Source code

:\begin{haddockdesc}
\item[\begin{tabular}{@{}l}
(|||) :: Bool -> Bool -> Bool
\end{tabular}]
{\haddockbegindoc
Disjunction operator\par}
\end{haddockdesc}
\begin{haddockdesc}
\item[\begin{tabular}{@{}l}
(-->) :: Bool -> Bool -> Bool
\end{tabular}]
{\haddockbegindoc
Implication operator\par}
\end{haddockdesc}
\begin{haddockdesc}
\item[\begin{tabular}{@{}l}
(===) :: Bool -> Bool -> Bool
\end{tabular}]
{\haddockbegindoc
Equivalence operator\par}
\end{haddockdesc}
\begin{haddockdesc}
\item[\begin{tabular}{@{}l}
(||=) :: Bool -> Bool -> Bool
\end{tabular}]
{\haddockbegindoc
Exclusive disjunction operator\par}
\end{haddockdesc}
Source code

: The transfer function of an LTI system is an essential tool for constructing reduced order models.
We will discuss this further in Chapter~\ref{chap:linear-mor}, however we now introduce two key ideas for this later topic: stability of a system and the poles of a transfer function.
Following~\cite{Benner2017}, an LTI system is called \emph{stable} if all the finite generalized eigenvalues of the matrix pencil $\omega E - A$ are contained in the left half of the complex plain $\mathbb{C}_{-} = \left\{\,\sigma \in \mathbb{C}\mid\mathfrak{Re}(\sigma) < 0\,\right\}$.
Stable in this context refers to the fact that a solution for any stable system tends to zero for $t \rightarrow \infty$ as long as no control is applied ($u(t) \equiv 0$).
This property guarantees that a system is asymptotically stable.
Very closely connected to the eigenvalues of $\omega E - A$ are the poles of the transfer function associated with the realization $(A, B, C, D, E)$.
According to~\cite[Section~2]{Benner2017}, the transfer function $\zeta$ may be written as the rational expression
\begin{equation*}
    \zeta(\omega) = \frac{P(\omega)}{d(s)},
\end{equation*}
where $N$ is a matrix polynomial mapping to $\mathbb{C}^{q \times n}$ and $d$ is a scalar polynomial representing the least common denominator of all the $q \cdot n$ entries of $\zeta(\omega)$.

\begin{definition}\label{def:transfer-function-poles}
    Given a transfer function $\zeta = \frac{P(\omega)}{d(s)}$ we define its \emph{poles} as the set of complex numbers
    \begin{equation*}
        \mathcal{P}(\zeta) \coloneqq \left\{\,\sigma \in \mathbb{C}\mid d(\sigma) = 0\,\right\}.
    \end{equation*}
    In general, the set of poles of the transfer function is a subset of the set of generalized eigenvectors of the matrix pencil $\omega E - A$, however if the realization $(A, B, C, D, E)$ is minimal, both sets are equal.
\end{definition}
________________________
= What the task asks =
Some lines of the records may contain the string "emph". State how many do, as a number alone.

= Task response =
2